# Optional: Batch Normalization & Dropout 

In this Notebook we will introduce the idea of Batch Normalization and Dropout and how both these methods help in Neural Network training. 

By completing this exercise you will:
1. Know the implementation details of Batch Norm and Dropout
2. Notice the difference in behaviour during train and test time
3. Use Batch Norm and Dropout in a Fully Connected Layer to see how it affects training

Let us start with Batch Normalization:

# 1. Batch Normalization

## 1.1 What is Batch Normalization
One way to make deep networks easier to train is to use more sophisticated optimization procedures such as SGD+momentum, RMSProp, or Adam.
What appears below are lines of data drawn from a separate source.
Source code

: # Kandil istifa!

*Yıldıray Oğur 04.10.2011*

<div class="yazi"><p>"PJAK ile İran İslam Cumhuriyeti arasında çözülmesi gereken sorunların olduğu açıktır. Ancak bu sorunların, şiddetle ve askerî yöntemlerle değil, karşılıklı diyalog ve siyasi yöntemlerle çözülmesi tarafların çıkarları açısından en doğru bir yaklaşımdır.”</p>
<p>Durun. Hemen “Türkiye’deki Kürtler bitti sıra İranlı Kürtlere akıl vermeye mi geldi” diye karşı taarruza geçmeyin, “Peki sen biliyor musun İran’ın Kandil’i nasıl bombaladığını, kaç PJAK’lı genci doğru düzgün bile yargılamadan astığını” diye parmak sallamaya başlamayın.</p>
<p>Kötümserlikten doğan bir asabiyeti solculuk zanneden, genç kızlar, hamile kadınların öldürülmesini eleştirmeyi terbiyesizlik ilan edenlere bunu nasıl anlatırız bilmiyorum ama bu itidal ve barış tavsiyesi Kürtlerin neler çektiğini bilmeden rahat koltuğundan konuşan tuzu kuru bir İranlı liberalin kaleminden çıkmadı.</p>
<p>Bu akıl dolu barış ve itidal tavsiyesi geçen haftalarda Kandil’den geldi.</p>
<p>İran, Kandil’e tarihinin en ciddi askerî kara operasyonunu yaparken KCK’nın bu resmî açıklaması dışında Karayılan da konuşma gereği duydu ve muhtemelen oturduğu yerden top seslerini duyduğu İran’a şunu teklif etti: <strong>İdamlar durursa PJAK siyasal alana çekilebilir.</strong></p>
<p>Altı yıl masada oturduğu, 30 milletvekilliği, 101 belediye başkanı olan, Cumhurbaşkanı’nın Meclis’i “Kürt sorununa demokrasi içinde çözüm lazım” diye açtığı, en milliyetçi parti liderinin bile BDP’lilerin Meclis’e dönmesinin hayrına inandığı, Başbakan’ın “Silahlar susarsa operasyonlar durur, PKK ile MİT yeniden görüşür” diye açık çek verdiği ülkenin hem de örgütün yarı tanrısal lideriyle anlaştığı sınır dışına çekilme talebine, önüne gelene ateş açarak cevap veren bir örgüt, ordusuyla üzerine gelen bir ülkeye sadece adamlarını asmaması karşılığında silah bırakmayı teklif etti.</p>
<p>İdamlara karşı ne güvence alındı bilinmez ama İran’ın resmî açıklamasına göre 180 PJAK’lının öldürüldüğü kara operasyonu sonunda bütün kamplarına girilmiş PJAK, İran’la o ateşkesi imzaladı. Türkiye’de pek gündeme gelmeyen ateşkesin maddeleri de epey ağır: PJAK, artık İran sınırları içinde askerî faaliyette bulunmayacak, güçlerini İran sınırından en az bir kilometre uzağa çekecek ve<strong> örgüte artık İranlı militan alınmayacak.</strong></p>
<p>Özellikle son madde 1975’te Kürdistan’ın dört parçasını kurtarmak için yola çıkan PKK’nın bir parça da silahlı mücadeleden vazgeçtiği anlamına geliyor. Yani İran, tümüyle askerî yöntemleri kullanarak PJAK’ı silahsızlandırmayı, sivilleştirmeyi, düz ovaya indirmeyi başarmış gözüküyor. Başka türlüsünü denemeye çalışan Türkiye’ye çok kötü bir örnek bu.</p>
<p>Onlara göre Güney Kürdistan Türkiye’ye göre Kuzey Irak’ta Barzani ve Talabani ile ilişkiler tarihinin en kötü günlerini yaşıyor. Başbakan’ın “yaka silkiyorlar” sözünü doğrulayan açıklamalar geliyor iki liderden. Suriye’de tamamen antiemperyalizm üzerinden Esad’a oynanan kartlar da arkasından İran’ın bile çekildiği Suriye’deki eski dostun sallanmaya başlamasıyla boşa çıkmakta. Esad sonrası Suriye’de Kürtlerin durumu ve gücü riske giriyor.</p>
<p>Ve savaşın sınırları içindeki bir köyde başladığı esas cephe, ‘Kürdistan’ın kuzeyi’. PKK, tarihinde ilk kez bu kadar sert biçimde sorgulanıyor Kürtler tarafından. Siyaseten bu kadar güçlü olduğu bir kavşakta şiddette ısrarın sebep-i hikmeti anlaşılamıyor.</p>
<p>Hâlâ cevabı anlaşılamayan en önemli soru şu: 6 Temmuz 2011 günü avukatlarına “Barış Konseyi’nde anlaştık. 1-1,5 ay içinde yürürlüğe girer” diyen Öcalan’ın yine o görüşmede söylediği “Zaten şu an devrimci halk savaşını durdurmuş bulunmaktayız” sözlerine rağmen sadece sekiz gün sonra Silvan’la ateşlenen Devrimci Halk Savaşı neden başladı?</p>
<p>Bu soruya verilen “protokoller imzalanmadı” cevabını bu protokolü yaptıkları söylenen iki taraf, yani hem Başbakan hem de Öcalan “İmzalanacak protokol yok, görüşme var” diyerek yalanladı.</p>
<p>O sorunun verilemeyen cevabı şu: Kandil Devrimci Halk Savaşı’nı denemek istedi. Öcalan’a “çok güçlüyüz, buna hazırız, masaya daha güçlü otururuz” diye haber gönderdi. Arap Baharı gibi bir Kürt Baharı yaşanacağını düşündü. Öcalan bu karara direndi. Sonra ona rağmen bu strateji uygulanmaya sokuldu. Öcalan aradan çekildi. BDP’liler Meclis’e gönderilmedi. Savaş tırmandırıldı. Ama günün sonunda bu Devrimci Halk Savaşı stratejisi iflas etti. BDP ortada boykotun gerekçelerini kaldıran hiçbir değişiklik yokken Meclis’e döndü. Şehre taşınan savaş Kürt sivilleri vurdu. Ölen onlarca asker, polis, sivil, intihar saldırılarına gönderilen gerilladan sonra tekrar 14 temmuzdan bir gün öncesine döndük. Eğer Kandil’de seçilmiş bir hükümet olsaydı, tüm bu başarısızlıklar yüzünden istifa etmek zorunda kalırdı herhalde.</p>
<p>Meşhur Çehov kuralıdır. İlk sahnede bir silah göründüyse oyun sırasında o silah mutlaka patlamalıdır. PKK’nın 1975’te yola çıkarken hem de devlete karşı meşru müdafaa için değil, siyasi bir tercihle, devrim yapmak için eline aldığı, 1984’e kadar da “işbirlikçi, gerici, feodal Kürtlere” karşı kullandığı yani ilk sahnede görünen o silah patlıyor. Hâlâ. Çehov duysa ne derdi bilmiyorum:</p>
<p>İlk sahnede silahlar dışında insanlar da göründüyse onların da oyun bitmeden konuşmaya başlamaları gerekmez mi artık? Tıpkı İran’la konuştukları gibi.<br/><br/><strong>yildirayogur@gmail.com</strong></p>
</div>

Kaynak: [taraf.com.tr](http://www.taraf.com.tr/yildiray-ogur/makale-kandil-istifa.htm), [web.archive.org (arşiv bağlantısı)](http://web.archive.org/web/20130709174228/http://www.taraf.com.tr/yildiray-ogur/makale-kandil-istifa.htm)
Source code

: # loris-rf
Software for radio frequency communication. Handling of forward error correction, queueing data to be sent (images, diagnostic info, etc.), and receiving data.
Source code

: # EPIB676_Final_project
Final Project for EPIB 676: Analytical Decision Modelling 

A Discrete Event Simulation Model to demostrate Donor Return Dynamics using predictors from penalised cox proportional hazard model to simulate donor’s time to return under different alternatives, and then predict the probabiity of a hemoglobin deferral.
Another strategy is to change the architecture of the network to make it easier to train. One idea along these lines is batch normalization which was proposed by [1].

The idea is relatively straightforward. Machine learning methods tend to work better when their input data consists of uncorrelated features with zero mean and unit variance. When training a neural network, we can preprocess the data before feeding it to the network to explicitly decorrelate its features; this will ensure that the first layer of the network sees data that follows a nice distribution. However even if we preprocess the input data, the activations at deeper layers of the network will likely no longer be decorrelated and will no longer have zero mean or unit variance since they are output from earlier layers in the network. Even worse, during the training process the distribution of features at each layer of the network will shift as the weights of each layer are updated.

The authors of [1] hypothesize that the shifting distribution of features inside deep neural networks may make training deep networks more difficult. To overcome this problem, [1] proposes to insert batch normalization layers into the network. At training time, a batch normalization layer uses a minibatch of data to estimate the mean and standard deviation of each feature. These estimated means and standard deviations are then used to center and normalize the features of the minibatch. A running average of these means and standard deviations is kept during training, and at test time these running averages are used to center and normalize features.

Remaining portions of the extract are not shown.